YOUR INSTRUCTIONS:
Find how many lines in this data contain the string "import". Respond with only that number.
>>>>>
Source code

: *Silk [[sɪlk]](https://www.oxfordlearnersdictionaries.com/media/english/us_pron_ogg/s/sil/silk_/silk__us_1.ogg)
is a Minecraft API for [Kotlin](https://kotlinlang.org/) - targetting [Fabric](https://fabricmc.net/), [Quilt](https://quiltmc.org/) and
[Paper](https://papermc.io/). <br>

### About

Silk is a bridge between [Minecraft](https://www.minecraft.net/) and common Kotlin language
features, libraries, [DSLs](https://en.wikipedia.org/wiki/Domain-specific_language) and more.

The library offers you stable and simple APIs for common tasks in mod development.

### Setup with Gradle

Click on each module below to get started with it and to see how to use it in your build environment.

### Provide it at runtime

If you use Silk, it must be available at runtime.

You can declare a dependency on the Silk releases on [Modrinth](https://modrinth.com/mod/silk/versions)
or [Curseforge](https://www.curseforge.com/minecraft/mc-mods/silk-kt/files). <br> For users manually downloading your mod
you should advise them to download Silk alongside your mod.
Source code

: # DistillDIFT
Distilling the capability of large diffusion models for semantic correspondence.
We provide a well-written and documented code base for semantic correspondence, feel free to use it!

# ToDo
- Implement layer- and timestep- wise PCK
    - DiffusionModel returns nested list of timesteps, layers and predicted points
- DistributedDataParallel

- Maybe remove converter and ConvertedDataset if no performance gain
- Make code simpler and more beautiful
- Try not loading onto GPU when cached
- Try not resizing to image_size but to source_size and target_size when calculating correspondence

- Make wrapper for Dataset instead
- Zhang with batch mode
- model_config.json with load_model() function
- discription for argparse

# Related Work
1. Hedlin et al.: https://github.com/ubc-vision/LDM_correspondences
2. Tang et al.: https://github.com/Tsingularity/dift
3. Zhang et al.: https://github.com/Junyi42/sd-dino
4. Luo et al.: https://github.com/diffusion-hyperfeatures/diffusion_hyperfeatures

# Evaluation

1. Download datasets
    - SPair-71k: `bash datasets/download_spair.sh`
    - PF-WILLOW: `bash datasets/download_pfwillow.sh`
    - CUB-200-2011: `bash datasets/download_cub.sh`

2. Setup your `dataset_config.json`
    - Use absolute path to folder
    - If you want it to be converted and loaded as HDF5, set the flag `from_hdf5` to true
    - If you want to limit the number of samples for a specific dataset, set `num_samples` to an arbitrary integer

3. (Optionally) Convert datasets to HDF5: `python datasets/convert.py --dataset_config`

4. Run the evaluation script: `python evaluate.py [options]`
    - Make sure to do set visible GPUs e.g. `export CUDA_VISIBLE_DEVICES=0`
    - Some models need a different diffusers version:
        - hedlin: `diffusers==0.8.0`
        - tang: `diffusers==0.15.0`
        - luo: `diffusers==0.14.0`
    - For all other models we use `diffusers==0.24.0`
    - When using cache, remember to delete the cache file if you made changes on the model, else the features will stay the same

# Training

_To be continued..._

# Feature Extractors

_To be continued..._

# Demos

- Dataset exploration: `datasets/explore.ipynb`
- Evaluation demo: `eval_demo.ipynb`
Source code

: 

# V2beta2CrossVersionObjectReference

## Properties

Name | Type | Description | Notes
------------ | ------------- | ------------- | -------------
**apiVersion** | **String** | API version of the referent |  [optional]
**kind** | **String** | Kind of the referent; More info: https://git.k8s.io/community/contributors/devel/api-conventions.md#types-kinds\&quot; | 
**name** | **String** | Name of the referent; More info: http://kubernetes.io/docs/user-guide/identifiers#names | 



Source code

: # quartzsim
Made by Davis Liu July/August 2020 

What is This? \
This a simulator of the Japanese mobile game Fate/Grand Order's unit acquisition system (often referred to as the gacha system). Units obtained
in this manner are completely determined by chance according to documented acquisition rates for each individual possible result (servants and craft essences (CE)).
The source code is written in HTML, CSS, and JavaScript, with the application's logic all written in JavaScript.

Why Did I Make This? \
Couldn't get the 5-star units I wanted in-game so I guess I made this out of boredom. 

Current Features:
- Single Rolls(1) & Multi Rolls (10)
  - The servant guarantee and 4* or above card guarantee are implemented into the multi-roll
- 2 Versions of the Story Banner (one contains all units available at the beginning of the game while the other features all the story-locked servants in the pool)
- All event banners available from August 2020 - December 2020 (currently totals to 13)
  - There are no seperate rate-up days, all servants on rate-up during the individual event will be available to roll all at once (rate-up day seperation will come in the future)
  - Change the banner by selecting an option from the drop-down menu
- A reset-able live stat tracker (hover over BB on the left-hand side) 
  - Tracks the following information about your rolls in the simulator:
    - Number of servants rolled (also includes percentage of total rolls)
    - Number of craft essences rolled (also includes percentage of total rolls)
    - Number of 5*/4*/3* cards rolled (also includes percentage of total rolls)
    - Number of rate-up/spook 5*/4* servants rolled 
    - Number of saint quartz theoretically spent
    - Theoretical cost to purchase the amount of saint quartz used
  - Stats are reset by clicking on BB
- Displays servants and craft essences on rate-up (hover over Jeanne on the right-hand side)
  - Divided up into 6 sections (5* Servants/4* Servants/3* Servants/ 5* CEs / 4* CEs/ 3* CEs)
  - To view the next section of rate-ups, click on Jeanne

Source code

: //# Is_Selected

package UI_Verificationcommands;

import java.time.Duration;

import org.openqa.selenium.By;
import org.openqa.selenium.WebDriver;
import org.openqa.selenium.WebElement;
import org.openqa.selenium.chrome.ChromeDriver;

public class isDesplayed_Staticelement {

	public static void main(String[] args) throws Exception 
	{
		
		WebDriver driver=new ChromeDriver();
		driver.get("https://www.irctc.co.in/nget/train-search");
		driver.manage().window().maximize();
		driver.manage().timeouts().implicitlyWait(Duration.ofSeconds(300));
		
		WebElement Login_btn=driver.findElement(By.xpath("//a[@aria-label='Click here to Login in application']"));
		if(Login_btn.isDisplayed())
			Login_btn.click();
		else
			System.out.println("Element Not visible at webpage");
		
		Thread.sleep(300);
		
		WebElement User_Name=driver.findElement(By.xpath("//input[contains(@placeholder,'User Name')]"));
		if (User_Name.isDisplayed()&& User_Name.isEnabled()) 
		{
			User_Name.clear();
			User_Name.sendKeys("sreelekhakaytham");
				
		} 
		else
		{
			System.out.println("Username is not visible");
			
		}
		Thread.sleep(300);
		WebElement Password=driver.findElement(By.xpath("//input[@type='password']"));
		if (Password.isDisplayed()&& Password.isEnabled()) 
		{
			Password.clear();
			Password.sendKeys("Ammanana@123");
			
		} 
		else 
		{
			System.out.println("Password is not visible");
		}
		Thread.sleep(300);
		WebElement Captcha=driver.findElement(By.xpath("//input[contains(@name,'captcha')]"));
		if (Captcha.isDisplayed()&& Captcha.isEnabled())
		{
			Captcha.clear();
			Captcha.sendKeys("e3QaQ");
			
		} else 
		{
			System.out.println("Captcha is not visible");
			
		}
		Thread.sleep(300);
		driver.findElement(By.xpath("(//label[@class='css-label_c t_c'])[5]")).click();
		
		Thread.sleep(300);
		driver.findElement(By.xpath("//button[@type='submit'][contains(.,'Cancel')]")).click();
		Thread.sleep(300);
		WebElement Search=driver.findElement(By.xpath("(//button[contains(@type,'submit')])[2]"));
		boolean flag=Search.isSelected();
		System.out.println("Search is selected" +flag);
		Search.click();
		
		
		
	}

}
<<<<<
PROBLEM SOLUTION:
5